* _Task_
Could you set down exactly the lines in the records below between the line holding "<br/>when aimed, shoot" and the line holding "Pause <br/>Return Menu<br/>Skip Text", inclusive?

Dataset entries

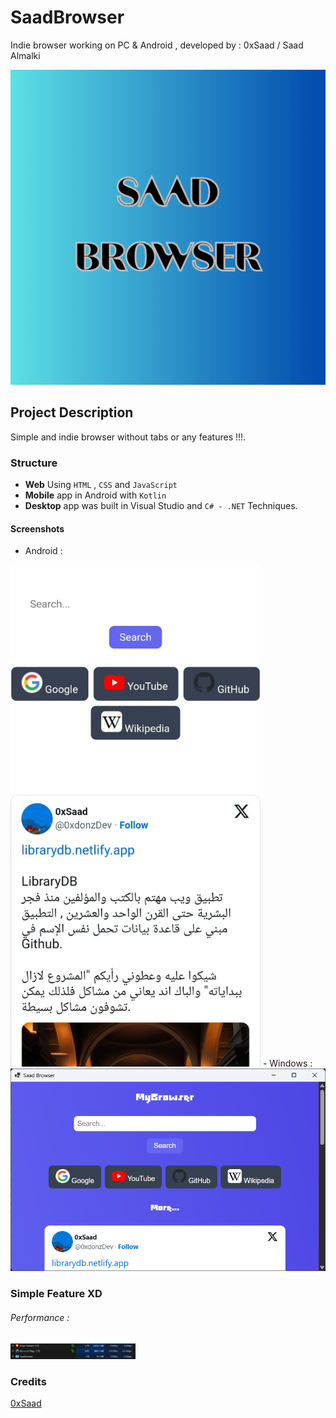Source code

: # SaadBrowser
Indie browser working on PC &amp; Android , developed by : 0xSaad / Saad Almalki

![image](readmeimgs/logo.png)

## Project Description
Simple and indie browser without tabs or any features !!!.

### Structure
- **Web** Using `HTML` , `CSS` and `JavaScript`
- **Mobile** app in Android with `Kotlin`
- **Desktop** app was built in Visual Studio and `C# - .NET` Techniques.

#### Screenshots

- Android :
<img src="readmeimgs/android.png" width="400px" alt=android />
- Windows :
<img src="readmeimgs/windows.png" width="700px" alt=windows />


### Simple Feature XD
###### Performance :
<img src="readmeimgs/performance.png" width="200px" alt=performance>


### Credits
[0xSaad](https://x.com/0xdonzdev)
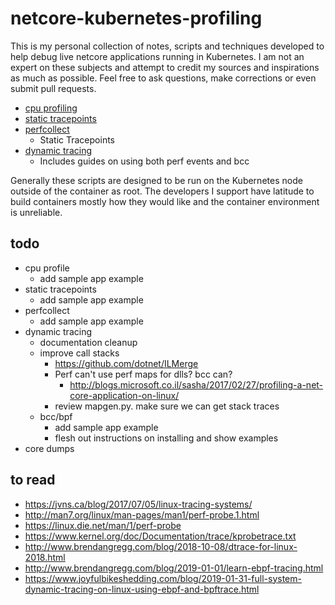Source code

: # netcore-kubernetes-profiling

This is my personal collection of notes, scripts and techniques developed to help debug live netcore applications running in Kubernetes.  I am not an expert on these subjects and attempt to credit my sources and inspirations as much as possible.  Feel free to ask questions, make corrections or even submit pull requests.

- [cpu profiling](cpu-profiling/readme.md)
- [static tracepoints](static-tracepoints/readme.md)
- [perfcollect](perfcollect/readme.md)
  - Static Tracepoints
- [dynamic tracing](dynamic-tracing/readme.md)
  - Includes guides on using both perf events and bcc

Generally these scripts are designed to be run on the Kubernetes node outside of the container as root.  The developers I support have latitude to build containers mostly how they would like and the container environment is unreliable.

## todo

- cpu profile
  - add sample app example
- static tracepoints
  - add sample app example
- perfcollect
  - add sample app example
- dynamic tracing
   - documentation cleanup
   - improve call stacks
     - https://github.com/dotnet/ILMerge
     - Perf can't use perf maps for dlls?  bcc can?
       - http://blogs.microsoft.co.il/sasha/2017/02/27/profiling-a-net-core-application-on-linux/
     - review mapgen.py.  make sure we can get stack traces
   - bcc/bpf
      - add sample app example
      - flesh out instructions on installing and show examples
- core dumps

## to read

- https://jvns.ca/blog/2017/07/05/linux-tracing-systems/
- http://man7.org/linux/man-pages/man1/perf-probe.1.html
- https://linux.die.net/man/1/perf-probe
- https://www.kernel.org/doc/Documentation/trace/kprobetrace.txt
- http://www.brendangregg.com/blog/2018-10-08/dtrace-for-linux-2018.html
- http://www.brendangregg.com/blog/2019-01-01/learn-ebpf-tracing.html
- https://www.joyfulbikeshedding.com/blog/2019-01-31-full-system-dynamic-tracing-on-linux-using-ebpf-and-bpftrace.html

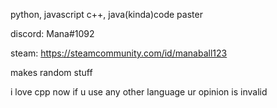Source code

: python, javascript c++, java(kinda)code paster

discord: Mana#1092

steam: https://steamcommunity.com/id/manaball123

makes random stuff

i love cpp now if u use any other language ur opinion is invalid
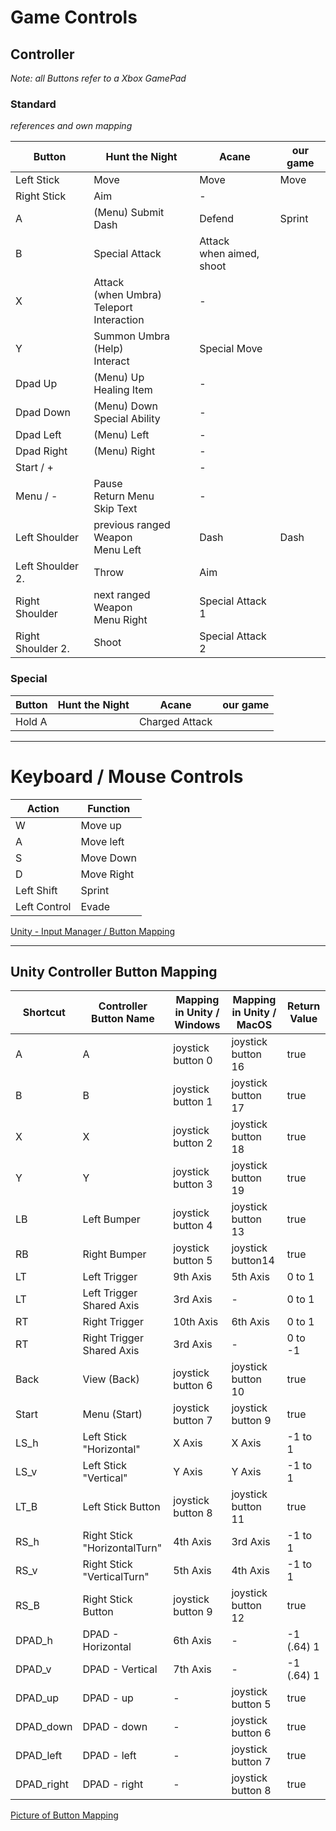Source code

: # Game Controls

## Controller

_Note: all Buttons refer to a Xbox GamePad_

### Standard

_references and own mapping_

| **Button**        | **Hunt the Night**                               | **Acane**                     | **our game** |
| ----------------- | ------------------------------------------------ | ----------------------------- | ------------ |
| Left Stick        | Move                                             | Move                          | Move         |
| Right Stick       | Aim                                              | -                             |              |
| A                 | (Menu) Submit<br/>Dash                           | Defend                        | Sprint       |
| B                 | Special Attack                                   | Attack <br/>when aimed, shoot |              |
| X                 | Attack<br/>(when Umbra) Teleport<br/>Interaction | -                             |              |
| Y                 | Summon Umbra (Help)<br/>Interact                 | Special Move                  |              |
| Dpad Up           | (Menu) Up<br/>Healing Item                       | -                             |              |
| Dpad Down         | (Menu) Down<br/>Special Ability                  | -                             |              |
| Dpad Left         | (Menu) Left                                      | -                             |              |
| Dpad Right        | (Menu) Right                                     | -                             |              |
| Start / +         |                                                  | -                             |              |
| Menu / -          | Pause <br/>Return Menu<br/>Skip Text             | -                             |              |
| Left Shoulder     | previous ranged Weapon<br/>Menu Left             | Dash                          | Dash         |
| Left Shoulder 2.  | Throw                                            | Aim                           |              |
| Right Shoulder    | next ranged Weapon<br/>Menu Right                | Special Attack 1              |              |
| Right Shoulder 2. | Shoot                                            | Special Attack 2              |              |

### Special

| Button | **Hunt the Night** | **Acane**      | **our game** |
| ------ | ------------------ | -------------- | ------------ |
| Hold A |                    | Charged Attack |              |

______

# Keyboard / Mouse Controls

| Action       | Function   |
| ------------ | ---------- |
| W            | Move up    |
| A            | Move left  |
| S            | Move Down  |
| D            | Move Right |
| Left Shift   | Sprint     |
| Left Control | Evade      |

[Unity - Input Manager / Button Mapping](https://docs.unity3d.com/Manual/class-InputManager.html)

______

## Unity Controller Button Mapping

| **Shortcut** | **Controller Button Name**   | **Mapping in Unity / Windows** | **Mapping in Unity / MacOS** | **Return Value** |
| ------------ | ---------------------------- | ------------------------------ | ---------------------------- | ---------------- |
| A            | A                            | joystick button 0              | joystick button 16           | true             |
| B            | B                            | joystick button 1              | joystick button 17           | true             |
| X            | X                            | joystick button 2              | joystick button 18           | true             |
| Y            | Y                            | joystick button 3              | joystick button 19           | true             |
| LB           | Left Bumper                  | joystick button 4              | joystick button 13           | true             |
| RB           | Right Bumper                 | joystick button 5              | joystick button14            | true             |
| LT           | Left Trigger                 | 9th Axis                       | 5th Axis                     | 0 to 1           |
| LT           | Left Trigger Shared Axis     | 3rd Axis                       | -                            | 0 to 1           |
| RT           | Right Trigger                | 10th Axis                      | 6th Axis                     | 0 to 1           |
| RT           | Right Trigger Shared Axis    | 3rd Axis                       | -                            | 0 to -1          |
| Back         | View (Back)                  | joystick button 6              | joystick button 10           | true             |
| Start        | Menu (Start)                 | joystick button 7              | joystick button 9            | true             |
| LS_h         | Left Stick "Horizontal"      | X Axis                         | X Axis                       | -1 to 1          |
| LS_v         | Left Stick "Vertical"        | Y Axis                         | Y Axis                       | -1 to 1          |
| LT_B         | Left Stick Button            | joystick button 8              | joystick button 11           | true             |
| RS_h         | Right Stick "HorizontalTurn" | 4th Axis                       | 3rd Axis                     | -1 to 1          |
| RS_v         | Right Stick "VerticalTurn"   | 5th Axis                       | 4th Axis                     | -1 to 1          |
| RS_B         | Right Stick Button           | joystick button 9              | joystick button 12           | true             |
| DPAD_h       | DPAD - Horizontal            | 6th Axis                       | -                            | -1 (.64) 1       |
| DPAD_v       | DPAD - Vertical              | 7th Axis                       | -                            | -1 (.64) 1       |
| DPAD_up      | DPAD - up                    | -                              | joystick button 5            | true             |
| DPAD_down    | DPAD - down                  | -                              | joystick button 6            | true             |
| DPAD_left    | DPAD - left                  | -                              | joystick button 7            | true             |
| DPAD_right   | DPAD - right                 | -                              | joystick button 8            | true             |

[Picture of Button Mapping](https://europe1.discourse-cdn.com/unity/original/3X/c/3/c30679da812a1fdfd9521741f28fd88e71347a5b.jpeg)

* _The completed task_
| B                 | Special Attack                                   | Attack <br/>when aimed, shoot |              |
| X                 | Attack<br/>(when Umbra) Teleport<br/>Interaction | -                             |              |
| Y                 | Summon Umbra (Help)<br/>Interact                 | Special Move                  |              |
| Dpad Up           | (Menu) Up<br/>Healing Item                       | -                             |              |
| Dpad Down         | (Menu) Down<br/>Special Ability                  | -                             |              |
| Dpad Left         | (Menu) Left                                      | -                             |              |
| Dpad Right        | (Menu) Right                                     | -                             |              |
| Start / +         |                                                  | -                             |              |
| Menu / -          | Pause <br/>Return Menu<br/>Skip Text             | -                             |              |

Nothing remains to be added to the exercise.